### How to complete this task
Copy every record that follows, word for word.

Saved entries
=== Begin Enclosure ===
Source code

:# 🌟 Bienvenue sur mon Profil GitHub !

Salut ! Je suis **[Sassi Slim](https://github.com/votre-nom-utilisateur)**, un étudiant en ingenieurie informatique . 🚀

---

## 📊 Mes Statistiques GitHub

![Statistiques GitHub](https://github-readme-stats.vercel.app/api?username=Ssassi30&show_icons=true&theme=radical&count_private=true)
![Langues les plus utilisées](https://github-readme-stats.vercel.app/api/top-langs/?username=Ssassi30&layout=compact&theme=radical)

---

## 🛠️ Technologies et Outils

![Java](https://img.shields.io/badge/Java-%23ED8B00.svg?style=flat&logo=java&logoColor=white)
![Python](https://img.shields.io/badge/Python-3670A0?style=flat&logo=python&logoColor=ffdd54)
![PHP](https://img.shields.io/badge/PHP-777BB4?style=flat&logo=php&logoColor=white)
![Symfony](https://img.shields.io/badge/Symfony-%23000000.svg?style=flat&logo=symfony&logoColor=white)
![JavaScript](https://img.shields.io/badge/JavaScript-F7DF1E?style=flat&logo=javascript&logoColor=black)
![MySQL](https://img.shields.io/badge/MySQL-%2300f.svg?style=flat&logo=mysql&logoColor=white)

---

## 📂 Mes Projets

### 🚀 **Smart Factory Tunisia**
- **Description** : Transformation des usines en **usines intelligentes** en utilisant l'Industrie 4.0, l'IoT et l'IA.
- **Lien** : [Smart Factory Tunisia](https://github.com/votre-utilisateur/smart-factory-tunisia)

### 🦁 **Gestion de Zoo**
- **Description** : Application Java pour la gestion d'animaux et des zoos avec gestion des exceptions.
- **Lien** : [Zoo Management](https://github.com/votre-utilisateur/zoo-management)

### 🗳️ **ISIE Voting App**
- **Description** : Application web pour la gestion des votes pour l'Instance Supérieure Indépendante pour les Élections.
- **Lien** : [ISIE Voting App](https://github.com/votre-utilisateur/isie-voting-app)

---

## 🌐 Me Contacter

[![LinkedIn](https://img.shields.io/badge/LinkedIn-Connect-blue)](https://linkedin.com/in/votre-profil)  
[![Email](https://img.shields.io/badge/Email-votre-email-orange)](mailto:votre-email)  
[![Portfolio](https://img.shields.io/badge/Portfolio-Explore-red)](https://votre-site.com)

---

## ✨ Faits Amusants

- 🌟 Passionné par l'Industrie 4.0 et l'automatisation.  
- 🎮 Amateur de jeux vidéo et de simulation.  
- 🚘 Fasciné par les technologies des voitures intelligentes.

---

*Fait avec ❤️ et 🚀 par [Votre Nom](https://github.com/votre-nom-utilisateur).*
=== End Enclosure ===
### Result below
Source code

:# 🌟 Bienvenue sur mon Profil GitHub !

Salut ! Je suis **[Sassi Slim](https://github.com/votre-nom-utilisateur)**, un étudiant en ingenieurie informatique . 🚀

---

## 📊 Mes Statistiques GitHub

![Statistiques GitHub](https://github-readme-stats.vercel.app/api?username=Ssassi30&show_icons=true&theme=radical&count_private=true)
![Langues les plus utilisées](https://github-readme-stats.vercel.app/api/top-langs/?username=Ssassi30&layout=compact&theme=radical)

---

## 🛠️ Technologies et Outils

![Java](https://img.shields.io/badge/Java-%23ED8B00.svg?style=flat&logo=java&logoColor=white)
![Python](https://img.shields.io/badge/Python-3670A0?style=flat&logo=python&logoColor=ffdd54)
![PHP](https://img.shields.io/badge/PHP-777BB4?style=flat&logo=php&logoColor=white)
![Symfony](https://img.shields.io/badge/Symfony-%23000000.svg?style=flat&logo=symfony&logoColor=white)
![JavaScript](https://img.shields.io/badge/JavaScript-F7DF1E?style=flat&logo=javascript&logoColor=black)
![MySQL](https://img.shields.io/badge/MySQL-%2300f.svg?style=flat&logo=mysql&logoColor=white)

---

## 📂 Mes Projets

### 🚀 **Smart Factory Tunisia**
- **Description** : Transformation des usines en **usines intelligentes** en utilisant l'Industrie 4.0, l'IoT et l'IA.
- **Lien** : [Smart Factory Tunisia](https://github.com/votre-utilisateur/smart-factory-tunisia)

### 🦁 **Gestion de Zoo**
- **Description** : Application Java pour la gestion d'animaux et des zoos avec gestion des exceptions.
- **Lien** : [Zoo Management](https://github.com/votre-utilisateur/zoo-management)

### 🗳️ **ISIE Voting App**
- **Description** : Application web pour la gestion des votes pour l'Instance Supérieure Indépendante pour les Élections.
- **Lien** : [ISIE Voting App](https://github.com/votre-utilisateur/isie-voting-app)

---

## 🌐 Me Contacter

[![LinkedIn](https://img.shields.io/badge/LinkedIn-Connect-blue)](https://linkedin.com/in/votre-profil)  
[![Email](https://img.shields.io/badge/Email-votre-email-orange)](mailto:votre-email)  
[![Portfolio](https://img.shields.io/badge/Portfolio-Explore-red)](https://votre-site.com)

---

## ✨ Faits Amusants

- 🌟 Passionné par l'Industrie 4.0 et l'automatisation.  
- 🎮 Amateur de jeux vidéo et de simulation.  
- 🚘 Fasciné par les technologies des voitures intelligentes.

---

*Fait avec ❤️ et 🚀 par [Votre Nom](https://github.com/votre-nom-utilisateur).*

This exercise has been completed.